Which lines of the records contain the word "ShopifyAuthComponent"? Show each of them.

*** Opening DATA PROVIDED ***

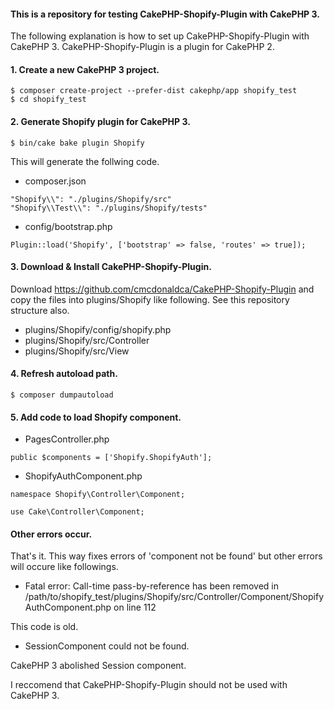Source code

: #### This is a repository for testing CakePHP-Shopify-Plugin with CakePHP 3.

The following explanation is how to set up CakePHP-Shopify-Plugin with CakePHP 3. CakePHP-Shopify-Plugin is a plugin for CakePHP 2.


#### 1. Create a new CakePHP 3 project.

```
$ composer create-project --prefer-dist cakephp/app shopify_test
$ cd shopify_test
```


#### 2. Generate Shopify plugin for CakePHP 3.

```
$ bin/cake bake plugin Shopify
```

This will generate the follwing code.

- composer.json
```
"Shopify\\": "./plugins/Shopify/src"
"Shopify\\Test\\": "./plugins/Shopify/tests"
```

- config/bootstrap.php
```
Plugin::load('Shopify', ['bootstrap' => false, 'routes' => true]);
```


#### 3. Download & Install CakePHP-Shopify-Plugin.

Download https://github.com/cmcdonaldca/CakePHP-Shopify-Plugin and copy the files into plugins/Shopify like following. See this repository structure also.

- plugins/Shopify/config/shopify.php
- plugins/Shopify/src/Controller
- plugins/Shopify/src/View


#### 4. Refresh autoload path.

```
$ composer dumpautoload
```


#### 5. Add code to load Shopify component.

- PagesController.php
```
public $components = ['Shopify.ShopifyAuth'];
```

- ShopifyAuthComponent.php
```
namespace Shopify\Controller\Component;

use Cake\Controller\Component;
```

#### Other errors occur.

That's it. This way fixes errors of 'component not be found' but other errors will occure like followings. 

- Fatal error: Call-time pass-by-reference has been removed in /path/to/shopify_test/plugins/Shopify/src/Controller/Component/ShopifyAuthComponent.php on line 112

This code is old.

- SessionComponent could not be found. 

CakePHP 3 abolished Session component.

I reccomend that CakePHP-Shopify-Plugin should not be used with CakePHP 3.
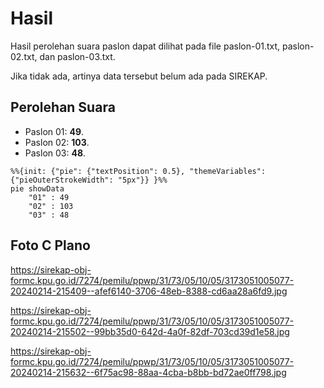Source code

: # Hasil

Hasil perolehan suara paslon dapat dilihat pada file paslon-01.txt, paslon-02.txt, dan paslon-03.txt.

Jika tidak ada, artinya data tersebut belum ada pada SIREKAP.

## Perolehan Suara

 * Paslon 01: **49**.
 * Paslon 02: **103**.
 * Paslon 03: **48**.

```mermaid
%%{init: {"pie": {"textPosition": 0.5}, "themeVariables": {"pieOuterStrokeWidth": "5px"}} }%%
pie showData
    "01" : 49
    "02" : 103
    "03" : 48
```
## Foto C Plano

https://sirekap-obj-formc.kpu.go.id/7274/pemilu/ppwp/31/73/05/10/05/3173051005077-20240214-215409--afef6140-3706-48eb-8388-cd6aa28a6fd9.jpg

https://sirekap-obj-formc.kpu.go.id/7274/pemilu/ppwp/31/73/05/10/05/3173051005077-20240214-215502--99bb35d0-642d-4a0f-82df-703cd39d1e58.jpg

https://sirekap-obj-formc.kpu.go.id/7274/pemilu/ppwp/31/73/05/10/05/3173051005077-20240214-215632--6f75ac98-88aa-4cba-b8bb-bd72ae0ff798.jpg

*** Closing DATA PROVIDED ***

▸ RESULT OF THIS TASK:
- ShopifyAuthComponent.php
- Fatal error: Call-time pass-by-reference has been removed in /path/to/shopify_test/plugins/Shopify/src/Controller/Component/ShopifyAuthComponent.php on line 112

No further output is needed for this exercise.